Both the ac­cused and the vic­tims in­cluded in lat­est data re­lease

Your Family History - - Agenda -

TheGe­neal­o­gist has given its Court & Crim­i­nal Records col­lec­tion a ma­jor boost with the ad­di­tion of around 500,000 records re­lat­ing to en­coun­ters with the law, whether the in­di­vid­ual in ques­tion was a vic­tim, ac­quit­ted, con­victed of a mi­nor of­fence or found guilty of a ma­jor crime such as mur­der.

The newly added data (some of which is also avail­able at other sites) comes from two se­ries held at The Na­tional Ar­chives: • Home Of­fice Crim­i­nal Reg­is­ters, Eng­land and Wales (HO 77) • Reg­is­ters of Con­victs in Prison Hulks Cum­ber­land, Dol­phin and Ganymede (ADM 6). The fully search­able records can be combed for crim­i­nals, or peo­ple ac­cused of crime, by name or alias, and by the type of of­fence. The site has also uniquely added the fea­ture to search for more than 132,000 vic­tims of these crimes. Orig­i­nal page images of the books and reg­is­ters tran­scribed are also avail­able.

The records cover a broad range of trans­gres­sions. In some cases they are as small as the theft of items such as shirts, boots or pota­toes. There are also big­a­mous mar­riages, forg­eries and coun­ter­feit­ing, bur­glar­ies and mur­ders. Judge­ments like­wise vary greatly from fines, a short im­pris­on­ment in New­gate or a pub­lic whip­ping, to a longer spell in gaol, trans­porta­tion or the ul­ti­mate sanc­tion of death.

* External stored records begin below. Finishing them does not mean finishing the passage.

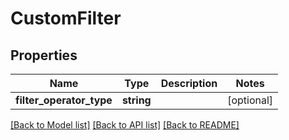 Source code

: # CustomFilter

## Properties
Name | Type | Description | Notes
------------ | ------------- | ------------- | -------------
**filter_operator_type** | **string** |  | [optional] 

[[Back to Model list]](../README.md#documentation-for-models) [[Back to API list]](../README.md#documentation-for-api-endpoints) [[Back to README]](../README.md)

In one un­usual case, 63-year- old Joseph Pow­ell was im­pris­oned and whipped in 1814 for ‘pre­tend­ing to tell fu­ture events’, un­der a law made dur­ing Ge­orge II’s reign. Some­times the records pro­vide con­sid­er­able de­tail. For ex­am­ple, on 6 July 1826 the high­way rob­ber James Smith was con­victed at Bed­ford. The records show he was im­pris­oned in Bed­ford Gaol be­fore be­ing trans­ferred to the prison hulk Dol­phin 20 days later. The gaoler’s re­port fur­ther notes that the pris­oner had been ‘in­dif­fer­ent be­fore and af­ter his trial’ and that he had been ‘sev­eral times in cus­tody’. Smith was even­tu­ally trans­ported for life on 17 Septem­ber on the ship Al­bion.